Many EMA studies ask the participant to take questionnaires at a defined interval. Because static intervals may introduce sampling artifacts, e.g., someone is listening to the news every 30 min, a random time difference based on a static time difference plus or minus a certain amount of time can be generated for every new interval. This minimizes the risk of artificially recurring responses while still keeping an equal number of questionnaires completed per day.

The advanced, built-in logic makes each questionnaire an interactive experience of high specificity. Questions may be declared mandatory and compel the participant to give a response. Decision-based branching limits the number of questions presented to what is necessary, without overburdening the participant, basing future questions on previous responses. Decision criteria are easily integrated into the blueprint of every questionnaire and can be scheduled individually for each single question.

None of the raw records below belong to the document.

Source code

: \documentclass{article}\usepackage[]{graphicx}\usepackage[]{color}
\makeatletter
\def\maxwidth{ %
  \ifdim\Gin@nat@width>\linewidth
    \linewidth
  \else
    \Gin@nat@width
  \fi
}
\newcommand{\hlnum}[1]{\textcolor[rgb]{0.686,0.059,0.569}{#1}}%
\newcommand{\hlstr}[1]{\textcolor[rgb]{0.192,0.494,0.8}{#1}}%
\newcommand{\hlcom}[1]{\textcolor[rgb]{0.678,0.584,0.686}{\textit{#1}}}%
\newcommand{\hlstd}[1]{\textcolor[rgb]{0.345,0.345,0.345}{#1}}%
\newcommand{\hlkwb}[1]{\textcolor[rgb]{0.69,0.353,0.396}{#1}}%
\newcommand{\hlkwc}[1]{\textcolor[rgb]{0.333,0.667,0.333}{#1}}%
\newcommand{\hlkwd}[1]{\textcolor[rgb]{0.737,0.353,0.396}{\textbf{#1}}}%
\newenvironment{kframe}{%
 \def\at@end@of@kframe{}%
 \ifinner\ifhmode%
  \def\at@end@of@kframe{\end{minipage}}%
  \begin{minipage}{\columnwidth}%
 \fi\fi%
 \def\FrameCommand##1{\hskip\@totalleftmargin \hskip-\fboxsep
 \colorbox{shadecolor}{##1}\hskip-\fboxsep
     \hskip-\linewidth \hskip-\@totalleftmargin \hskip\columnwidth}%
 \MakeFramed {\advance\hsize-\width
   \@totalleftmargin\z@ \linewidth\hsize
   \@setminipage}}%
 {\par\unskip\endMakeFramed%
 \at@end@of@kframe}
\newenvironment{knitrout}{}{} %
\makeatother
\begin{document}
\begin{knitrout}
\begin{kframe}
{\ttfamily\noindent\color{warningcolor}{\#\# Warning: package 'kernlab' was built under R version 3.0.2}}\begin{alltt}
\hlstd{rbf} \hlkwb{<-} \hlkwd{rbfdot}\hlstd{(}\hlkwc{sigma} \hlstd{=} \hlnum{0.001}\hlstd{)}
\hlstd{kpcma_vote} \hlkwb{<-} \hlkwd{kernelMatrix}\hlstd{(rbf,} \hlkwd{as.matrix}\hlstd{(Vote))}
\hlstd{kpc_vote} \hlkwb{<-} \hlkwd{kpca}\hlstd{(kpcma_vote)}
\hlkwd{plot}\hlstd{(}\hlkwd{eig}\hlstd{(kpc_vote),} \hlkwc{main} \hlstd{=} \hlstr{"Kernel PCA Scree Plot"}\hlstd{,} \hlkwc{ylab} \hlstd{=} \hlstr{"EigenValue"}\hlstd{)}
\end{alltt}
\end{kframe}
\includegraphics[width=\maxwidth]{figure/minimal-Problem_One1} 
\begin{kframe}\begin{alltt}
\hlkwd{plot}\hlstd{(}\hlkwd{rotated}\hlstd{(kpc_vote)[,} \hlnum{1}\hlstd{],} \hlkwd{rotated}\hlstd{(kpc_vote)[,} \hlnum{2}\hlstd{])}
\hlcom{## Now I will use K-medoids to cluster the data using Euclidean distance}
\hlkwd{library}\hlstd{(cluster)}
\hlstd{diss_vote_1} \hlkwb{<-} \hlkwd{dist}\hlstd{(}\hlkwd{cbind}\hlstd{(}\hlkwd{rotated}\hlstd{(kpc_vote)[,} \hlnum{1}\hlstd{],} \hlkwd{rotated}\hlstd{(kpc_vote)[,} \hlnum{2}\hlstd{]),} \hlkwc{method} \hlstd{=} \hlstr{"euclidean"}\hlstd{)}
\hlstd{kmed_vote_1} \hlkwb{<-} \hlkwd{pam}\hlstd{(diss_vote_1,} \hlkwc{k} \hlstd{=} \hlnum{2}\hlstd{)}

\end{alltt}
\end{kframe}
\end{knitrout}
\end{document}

Multiple response formats are available, e.g., single-choice, multiple-choice, sliders, and more (see Figure 3 [Fig. 3]) so the researcher can tailor each question exactly to the needs of the experiment and the targeted test group. Some questions require the participant to make a choice between several options. In such cases, radio buttons (Figure 3 [Fig. 3], left panel) offer a visual and haptic representation of the task, automatically de-selecting an option whenever a different one is selected by the user. Checkboxes (Figure 3 [Fig. 3], 2nd panel from left) give the impression of a list, of which multiple alternatives may be selected. If emotional states are to be assessed, a series of emojis (Figure 3 [Fig. 3], 3rd panel from left) to choose from are a valid and intuitive option and if a question is examining a sensation of level, a slider (Figure 3 [Fig. 3], right panel) could be the appropriate format. The latter provides a free value and a fixed category option, both showing either end points or multiple steps. Free value results range between 0 and 1, rounded to the 8th decimal place. Navigation through the questionnaire is achieved via swiping or by forward/backward action buttons.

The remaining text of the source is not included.